Saturday, April 01, 2006

Learning from the French

I stopped by Michelle Malkin's blog this evening and found an article linked from Allahpundit's entry NIGHT FEVER

Though written four years ago, Theodore Dalrymple's essay "The Barbarians at the Gates of Paris" remains the most harrowing treatment of France's banlieues I've ever read.


The fact that things have only gotten considerably worse in France since this article was written, several points he makes seems to speak volumes to our current immigration problems - if only our politicians would listen.

Now, we have a HUGE illegal immigration problem that is quite different than France's situation. Their immigrants were invited. However, the "guest worker" nonsense and giving citizenship to those who have broken our nation's laws by sneaking across the border illegally does apply. In a different way perhaps, when you boil away the political spin, if these laws pass, they will essentially be invited.

But what is the problem to which these housing projects, known as cités, are the solution, conceived by serene and lucid minds like Le Corbusier’s? It is the problem of providing an Habitation de Loyer Modéré—a House at Moderate Rent, shortened to HLM—for the workers, largely immigrant, whom the factories needed during France’s great industrial expansion from the 1950s to the 1970s, when the unemployment rate was 2 percent and cheap labor was much in demand. By the late eighties, however, the demand had evaporated, but the people whose labor had satisfied it had not; and together with their descendants and a constant influx of new hopefuls, they made the provision of cheap housing more necessary than ever.


Cheap labor that was in much demand...

Sound familiar?

The article is extremely long, but I found it similar to driving by a car accident. Horrified as I was while reading about the impotence of the police, the crimes (and weapons the criminals have) and the attitude of this French underclass, I just couldn't seem to look away and stop reading.

Some four years later and things have only deteriorated further. As France tries to wake up and pass laws that would actually help the very people who are protesting find jobs, they are so ignorant, they don't even realize it.

In 1986, Reagan passed an amnesty to "fix" our immigration problems. Instead, it sent immigration numbers soaring.

Pete Nunez, the former U.S. attorney for San Diego and a lifelong fighter for immigration control, told me in a recent talk: "Why are those numbers today so high? Because of the amnesty of 1986! Those 2.7 million illegals amnestied were then able, in the decade of the '90s, to sponsor their family members. That decade turned out to have the highest number of legal immigrants practically in our history, because of the amnesty."

Here at the busy port of entry, in my long conversations with officials of the Department of Homeland Security, which encompasses immigration, border patrol and customs, there is unanimous agreement with this interpretation.

"The '86 experience definitely led to family reunification," Lauren Mack, customs and border protection public affairs officer, agreed. "We watched that amnesty -- it only created more fraud and more problems."

[....]

The 1986 amnesty was not to be the first of many amnesties, nor a kind of experimental plug in the flow of human beings from a poor country to a rich one. To the contrary, it was to be the "last amnesty." Pushed by liberals in Congress like Teddy Kennedy, it was supposed to settle and legalize the illegals already in the United States, while controlling future immigration. It was to be the solution.
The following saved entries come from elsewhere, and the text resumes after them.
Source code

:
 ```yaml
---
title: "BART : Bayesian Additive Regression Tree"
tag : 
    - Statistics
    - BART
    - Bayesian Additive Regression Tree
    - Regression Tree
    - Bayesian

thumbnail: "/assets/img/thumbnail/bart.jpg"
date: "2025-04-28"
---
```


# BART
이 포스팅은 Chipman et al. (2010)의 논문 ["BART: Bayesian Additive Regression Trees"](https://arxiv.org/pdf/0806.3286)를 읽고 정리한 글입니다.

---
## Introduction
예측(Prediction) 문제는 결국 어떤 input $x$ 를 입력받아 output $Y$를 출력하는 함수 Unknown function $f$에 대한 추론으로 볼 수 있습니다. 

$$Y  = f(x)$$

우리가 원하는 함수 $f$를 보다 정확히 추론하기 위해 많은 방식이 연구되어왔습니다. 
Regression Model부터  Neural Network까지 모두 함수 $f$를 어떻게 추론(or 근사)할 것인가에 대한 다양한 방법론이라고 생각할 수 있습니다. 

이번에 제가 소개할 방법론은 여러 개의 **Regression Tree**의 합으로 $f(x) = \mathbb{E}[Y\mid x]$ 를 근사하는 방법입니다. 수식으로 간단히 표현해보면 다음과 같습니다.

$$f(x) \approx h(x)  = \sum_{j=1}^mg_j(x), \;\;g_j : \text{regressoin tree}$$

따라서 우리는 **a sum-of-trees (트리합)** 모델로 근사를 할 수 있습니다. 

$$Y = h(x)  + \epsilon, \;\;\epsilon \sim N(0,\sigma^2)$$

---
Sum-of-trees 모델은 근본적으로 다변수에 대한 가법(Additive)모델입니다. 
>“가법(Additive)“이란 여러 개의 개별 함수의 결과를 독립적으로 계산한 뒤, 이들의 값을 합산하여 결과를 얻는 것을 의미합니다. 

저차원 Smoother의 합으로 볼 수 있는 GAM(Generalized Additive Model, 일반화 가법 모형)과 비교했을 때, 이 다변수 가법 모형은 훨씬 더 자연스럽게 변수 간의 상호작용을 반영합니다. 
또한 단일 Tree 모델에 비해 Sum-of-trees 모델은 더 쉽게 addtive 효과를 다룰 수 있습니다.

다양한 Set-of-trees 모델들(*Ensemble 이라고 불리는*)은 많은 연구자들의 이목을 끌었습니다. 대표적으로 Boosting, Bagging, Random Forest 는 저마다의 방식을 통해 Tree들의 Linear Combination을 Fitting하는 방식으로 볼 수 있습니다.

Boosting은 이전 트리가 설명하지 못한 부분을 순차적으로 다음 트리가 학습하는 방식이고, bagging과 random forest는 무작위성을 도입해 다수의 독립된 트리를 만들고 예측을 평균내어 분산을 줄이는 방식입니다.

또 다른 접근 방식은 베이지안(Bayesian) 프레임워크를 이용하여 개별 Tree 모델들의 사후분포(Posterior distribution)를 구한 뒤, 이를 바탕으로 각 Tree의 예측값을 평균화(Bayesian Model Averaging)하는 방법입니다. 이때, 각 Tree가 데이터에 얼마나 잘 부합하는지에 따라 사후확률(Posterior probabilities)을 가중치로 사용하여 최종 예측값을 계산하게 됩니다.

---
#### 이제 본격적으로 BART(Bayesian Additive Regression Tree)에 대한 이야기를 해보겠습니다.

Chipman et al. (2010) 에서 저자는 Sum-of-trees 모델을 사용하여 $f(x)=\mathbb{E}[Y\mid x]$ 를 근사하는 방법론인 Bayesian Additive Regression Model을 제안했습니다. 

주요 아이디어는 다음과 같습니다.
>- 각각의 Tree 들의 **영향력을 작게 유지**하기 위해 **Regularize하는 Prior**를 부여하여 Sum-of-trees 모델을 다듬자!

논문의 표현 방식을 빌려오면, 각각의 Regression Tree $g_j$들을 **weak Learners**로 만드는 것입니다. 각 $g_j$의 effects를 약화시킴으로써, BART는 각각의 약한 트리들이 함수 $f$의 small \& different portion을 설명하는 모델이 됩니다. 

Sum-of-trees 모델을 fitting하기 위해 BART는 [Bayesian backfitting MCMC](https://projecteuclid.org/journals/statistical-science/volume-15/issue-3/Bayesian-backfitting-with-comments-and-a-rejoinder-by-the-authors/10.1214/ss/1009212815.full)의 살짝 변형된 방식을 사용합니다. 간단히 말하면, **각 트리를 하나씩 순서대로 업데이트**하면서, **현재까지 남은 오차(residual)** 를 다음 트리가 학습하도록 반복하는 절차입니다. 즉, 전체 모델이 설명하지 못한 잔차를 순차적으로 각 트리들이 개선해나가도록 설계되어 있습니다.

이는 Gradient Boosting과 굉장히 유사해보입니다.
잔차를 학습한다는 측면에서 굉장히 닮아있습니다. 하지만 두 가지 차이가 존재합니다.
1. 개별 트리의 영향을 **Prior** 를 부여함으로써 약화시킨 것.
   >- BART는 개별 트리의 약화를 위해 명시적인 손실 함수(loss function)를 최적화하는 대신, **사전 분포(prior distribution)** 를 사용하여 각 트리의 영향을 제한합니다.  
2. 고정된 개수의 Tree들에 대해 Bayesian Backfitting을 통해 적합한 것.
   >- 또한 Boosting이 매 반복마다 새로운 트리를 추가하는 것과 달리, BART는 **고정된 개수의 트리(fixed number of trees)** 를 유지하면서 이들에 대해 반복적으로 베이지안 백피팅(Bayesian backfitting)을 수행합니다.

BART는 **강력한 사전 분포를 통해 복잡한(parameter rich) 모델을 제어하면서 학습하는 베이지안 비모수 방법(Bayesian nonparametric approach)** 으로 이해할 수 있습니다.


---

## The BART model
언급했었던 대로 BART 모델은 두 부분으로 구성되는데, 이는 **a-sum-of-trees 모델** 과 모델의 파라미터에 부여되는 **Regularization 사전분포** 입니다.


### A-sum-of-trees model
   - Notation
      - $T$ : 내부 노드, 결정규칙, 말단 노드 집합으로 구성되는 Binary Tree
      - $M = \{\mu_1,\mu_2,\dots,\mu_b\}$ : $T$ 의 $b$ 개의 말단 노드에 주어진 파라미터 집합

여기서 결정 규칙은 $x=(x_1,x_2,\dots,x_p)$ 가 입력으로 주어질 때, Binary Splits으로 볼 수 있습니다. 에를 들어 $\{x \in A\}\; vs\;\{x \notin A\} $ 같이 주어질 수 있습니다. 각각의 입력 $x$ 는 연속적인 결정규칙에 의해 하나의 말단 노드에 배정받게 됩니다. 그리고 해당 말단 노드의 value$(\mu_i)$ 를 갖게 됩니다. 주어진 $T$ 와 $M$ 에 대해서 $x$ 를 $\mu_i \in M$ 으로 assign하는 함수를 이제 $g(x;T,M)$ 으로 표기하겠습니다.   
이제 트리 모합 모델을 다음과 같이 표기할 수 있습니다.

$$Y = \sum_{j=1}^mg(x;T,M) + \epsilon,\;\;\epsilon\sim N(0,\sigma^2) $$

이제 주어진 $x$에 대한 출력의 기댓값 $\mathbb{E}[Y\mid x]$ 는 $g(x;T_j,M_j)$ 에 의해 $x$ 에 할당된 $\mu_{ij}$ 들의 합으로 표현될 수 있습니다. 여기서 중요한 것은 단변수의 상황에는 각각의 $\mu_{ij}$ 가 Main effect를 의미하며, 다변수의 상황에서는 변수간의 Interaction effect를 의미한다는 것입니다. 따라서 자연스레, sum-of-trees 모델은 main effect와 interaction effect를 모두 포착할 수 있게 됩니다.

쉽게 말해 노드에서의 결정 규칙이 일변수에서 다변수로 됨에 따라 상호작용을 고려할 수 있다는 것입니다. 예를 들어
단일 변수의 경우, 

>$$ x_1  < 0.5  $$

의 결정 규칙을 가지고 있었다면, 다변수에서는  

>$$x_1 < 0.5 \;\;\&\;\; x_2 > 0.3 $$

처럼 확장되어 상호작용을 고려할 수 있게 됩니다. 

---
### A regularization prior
Instead, those 2.7 million settled in America and, under the dominating "family reunification" policy, were able immediately to sponsor almost any number of relatives, some bringing in 80 or 90 persons. And because the enforcement aspects of the law were never put into practice, the 1986 amnesty left the gate open to still more massive numbers. Meanwhile, the proposed new guest worker programs before Congress almost all provide for some kind of amnesty that will lead only to a repeat of 1986.
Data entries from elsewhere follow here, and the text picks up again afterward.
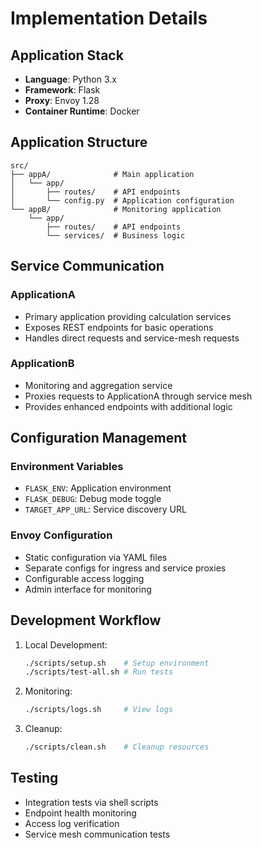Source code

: # Implementation Details

## Application Stack
- **Language**: Python 3.x
- **Framework**: Flask
- **Proxy**: Envoy 1.28
- **Container Runtime**: Docker

## Application Structure
```
src/
├── appA/              # Main application
│   └── app/
│       ├── routes/    # API endpoints
│       └── config.py  # Application configuration
└── appB/              # Monitoring application
    └── app/
        ├── routes/    # API endpoints
        └── services/  # Business logic
```

## Service Communication
### ApplicationA
- Primary application providing calculation services
- Exposes REST endpoints for basic operations
- Handles direct requests and service-mesh requests

### ApplicationB
- Monitoring and aggregation service
- Proxies requests to ApplicationA through service mesh
- Provides enhanced endpoints with additional logic

## Configuration Management
### Environment Variables
- `FLASK_ENV`: Application environment
- `FLASK_DEBUG`: Debug mode toggle
- `TARGET_APP_URL`: Service discovery URL

### Envoy Configuration
- Static configuration via YAML files
- Separate configs for ingress and service proxies
- Configurable access logging
- Admin interface for monitoring

## Development Workflow
1. Local Development:
   ```bash
   ./scripts/setup.sh    # Setup environment
   ./scripts/test-all.sh # Run tests
   ```

2. Monitoring:
   ```bash
   ./scripts/logs.sh     # View logs
   ```

3. Cleanup:
   ```bash
   ./scripts/clean.sh    # Cleanup resources
   ```

## Testing
- Integration tests via shell scripts
- Endpoint health monitoring
- Access log verification
- Service mesh communication tests 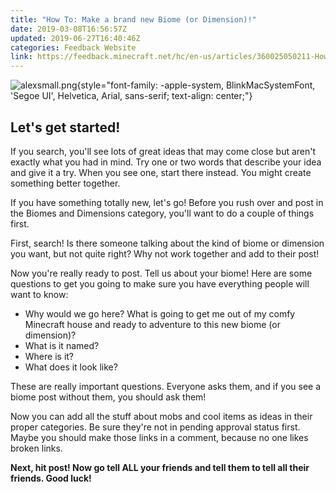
 ```yaml
---
title: "How To: Make a brand new Biome (or Dimension)!"
date: 2019-03-08T16:56:57Z
updated: 2019-06-27T16:40:46Z
categories: Feedback Website
link: https://feedback.minecraft.net/hc/en-us/articles/360025050211-How-To-Make-a-brand-new-Biome-or-Dimension-
---
```


![alexsmall.png](https://feedback.minecraft.net/hc/article_attachments/360023442811/alexsmall.png){style="font-family: -apple-system, BlinkMacSystemFont, 'Segoe UI', Helvetica, Arial, sans-serif; text-align: center;"}

## **Let\'s get started!**

If you search, you\'ll see lots of great ideas that may come close but aren\'t exactly what you had in mind. Try one or two words that describe your idea and give it a try. When you see one, start there instead. You might create something better together.

If you have something totally new, let\'s go! Before you rush over and post in the Biomes and Dimensions category, you\'ll want to do a couple of things first.

First, search! Is there someone talking about the kind of biome or dimension you want, but not quite right? Why not work together and add to their post!

Now you\'re really ready to post. Tell us about your biome! Here are some questions to get you going to make sure you have everything people will want to know:

-   Why would we go here? What is going to get me out of my comfy Minecraft house and ready to adventure to this new biome (or dimension)?
-   What is it named?
-   Where is it?
-   What does it look like?

These are really important questions. Everyone asks them, and if you see a biome post without them, you should ask them!

Now you can add all the stuff about mobs and cool items as ideas in their proper categories. Be sure they\'re not in pending approval status first. Maybe you should make those links in a comment, because no one likes broken links. 

**Next, hit post! Now go tell ALL your friends and tell them to tell all their friends. Good luck!**
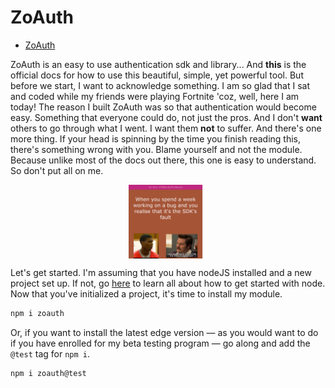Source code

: # ZoAuth

- [ZoAuth](#zoauth)

ZoAuth is an easy to use authentication sdk and library...
And **this** is the official docs for how to use this beautiful, simple, yet powerful tool. But before we start, I want to acknowledge something. I am so glad that I sat and coded while my friends were playing Fortnite 'coz, well, here I am today! The reason I built ZoAuth was so that authentication would become easy. Something that everyone could do, not just the pros. And I don't **want** others to go through what I went. I want them **not** to suffer. And there's one more thing. If your head is spinning by the time you finish reading this, there's something wrong with you. Blame yourself and not the module. Because unlike most of the docs out there, this one is easy to understand. So don't put all on me.

<img src= "./readme_files/meme-sdk.png" style= "display: block; margin-left: auto; margin-right: auto; width: 25%;">

Let's get started. I'm assuming that you have nodeJS installed and a new project set up. If not, go <a href= "https://nodejs.dev/learn">here</a> to learn all about how to get started with node. Now that you've initialized a project, it's time to install my module. 
```javascript
npm i zoauth
```
Or, if you want to install the latest edge version — as you would want to do if you have enrolled for my beta testing program — go along and add the ```@test``` tag for ```npm i```.
```javascript
npm i zoauth@test
```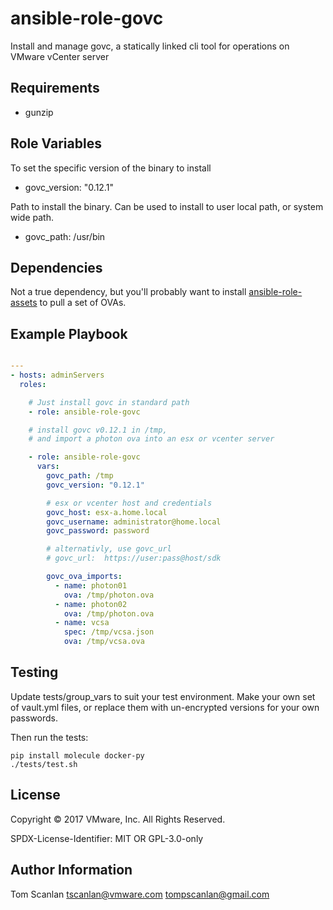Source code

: # ansible-role-govc

Install and manage govc, a statically linked cli tool for operations on VMware vCenter server

## Requirements

- gunzip

## Role Variables

To set the specific version of the binary to install
- govc\_version: "0.12.1"

Path to install the binary.  Can be used to install to user local path, or system wide path.
- govc\_path: /usr/bin

## Dependencies

Not a true dependency, but you'll probably want to install [ansible-role-assets](../ansible-role-assets)
to pull a set of OVAs.


## Example Playbook

```yaml

---
- hosts: adminServers
  roles:

    # Just install govc in standard path
    - role: ansible-role-govc

    # install govc v0.12.1 in /tmp,
    # and import a photon ova into an esx or vcenter server

    - role: ansible-role-govc
      vars:
        govc_path: /tmp
        govc_version: "0.12.1"

        # esx or vcenter host and credentials
        govc_host: esx-a.home.local
        govc_username: administrator@home.local
        govc_password: password

        # alternativly, use govc_url
        # govc_url:  https://user:pass@host/sdk

        govc_ova_imports:
          - name: photon01
            ova: /tmp/photon.ova
          - name: photon02
            ova: /tmp/photon.ova
          - name: vcsa
            spec: /tmp/vcsa.json
            ova: /tmp/vcsa.ova


```

## Testing

Update tests/group_vars to suit your test environment.  Make your own set of 
vault.yml files, or replace them with un-encrypted versions for your own passwords.

Then run the tests:

    pip install molecule docker-py
    ./tests/test.sh
    

## License

Copyright © 2017 VMware, Inc. All Rights Reserved.

SPDX-License-Identifier: MIT OR GPL-3.0-only

## Author Information

Tom Scanlan
tscanlan@vmware.com
tompscanlan@gmail.com

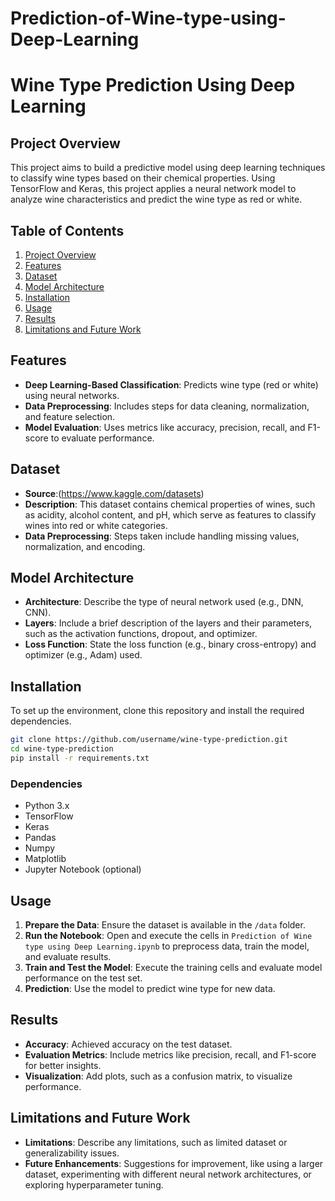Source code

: # Prediction-of-Wine-type-using-Deep-Learning

# Wine Type Prediction Using Deep Learning

## Project Overview
This project aims to build a predictive model using deep learning techniques to classify wine types based on their chemical properties. Using TensorFlow and Keras, this project applies a neural network model to analyze wine characteristics and predict the wine type as red or white.

## Table of Contents
1. [Project Overview](#project-overview)
2. [Features](#features)
3. [Dataset](#dataset)
4. [Model Architecture](#model-architecture)
5. [Installation](#installation)
6. [Usage](#usage)
7. [Results](#results)
8. [Limitations and Future Work](#limitations-and-future-work)

## Features
- **Deep Learning-Based Classification**: Predicts wine type (red or white) using neural networks.
- **Data Preprocessing**: Includes steps for data cleaning, normalization, and feature selection.
- **Model Evaluation**: Uses metrics like accuracy, precision, recall, and F1-score to evaluate performance.

## Dataset
- **Source**:(https://www.kaggle.com/datasets)
- **Description**: This dataset contains chemical properties of wines, such as acidity, alcohol content, and pH, which serve as features to classify wines into red or white categories.
- **Data Preprocessing**: Steps taken include handling missing values, normalization, and encoding.

## Model Architecture
- **Architecture**: Describe the type of neural network used (e.g., DNN, CNN).
- **Layers**: Include a brief description of the layers and their parameters, such as the activation functions, dropout, and optimizer.
- **Loss Function**: State the loss function (e.g., binary cross-entropy) and optimizer (e.g., Adam) used.

## Installation
To set up the environment, clone this repository and install the required dependencies.

```bash
git clone https://github.com/username/wine-type-prediction.git
cd wine-type-prediction
pip install -r requirements.txt
```

### Dependencies
- Python 3.x
- TensorFlow
- Keras
- Pandas
- Numpy
- Matplotlib
- Jupyter Notebook (optional)

## Usage
1. **Prepare the Data**: Ensure the dataset is available in the `/data` folder.
2. **Run the Notebook**: Open and execute the cells in `Prediction of Wine type using Deep Learning.ipynb` to preprocess data, train the model, and evaluate results.
3. **Train and Test the Model**: Execute the training cells and evaluate model performance on the test set.
4. **Prediction**: Use the model to predict wine type for new data.

## Results
- **Accuracy**: Achieved accuracy on the test dataset.
- **Evaluation Metrics**: Include metrics like precision, recall, and F1-score for better insights.
- **Visualization**: Add plots, such as a confusion matrix, to visualize performance.

## Limitations and Future Work
- **Limitations**: Describe any limitations, such as limited dataset or generalizability issues.
- **Future Enhancements**: Suggestions for improvement, like using a larger dataset, experimenting with different neural network architectures, or exploring hyperparameter tuning.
If we won't learn from France's history, can we at the very least, look back and learn from our own?

What happens in twenty years when, due to how quickly technology is improving and expanding there are too few low-wage jobs for our "guest workers" to fill? Instead of cheap workers, machines (or even robots) with hi-tech computers do many of these jobs. With the spike in unemployment, do we then increase our public housing to house these displaced "guest workers"? Do we pay to educate them so they are qualified for higher paying jobs (jobs that hard working Americans DO want and need)? Do we first have to pay to teach them our language so they can understand when they attend school? Are we also paying to feed these unemployed "guest workers" and their families? Are we offering unemployment benefits to them? Health benefits? And how do we pay for all this (yeah, I know, higher and higher taxes along with increases in the costs of health care et al)? Not to forget - the baby boomers will be well into their Social Security benefits that will be bankrupt by then...

Our economic future sure looks a bit scary...

If we ever learn anything from the French (of all people), if we ever bother to look back and learn anything from our OWN history...NOW is the time!

Return To Top

1 comment(s):

I think the problems in France are a good analogy to the problems we are gonna have with our illegal immigration. I am anti union for the most part because as a libertarian I believe that labor costs should depend on supply and demand. However, illegal immigration has increase supply of labor to where I believe it is actually hurting the economy instead of helping it by keeping labor costs down. Unions do the same by making labor cost artificially high.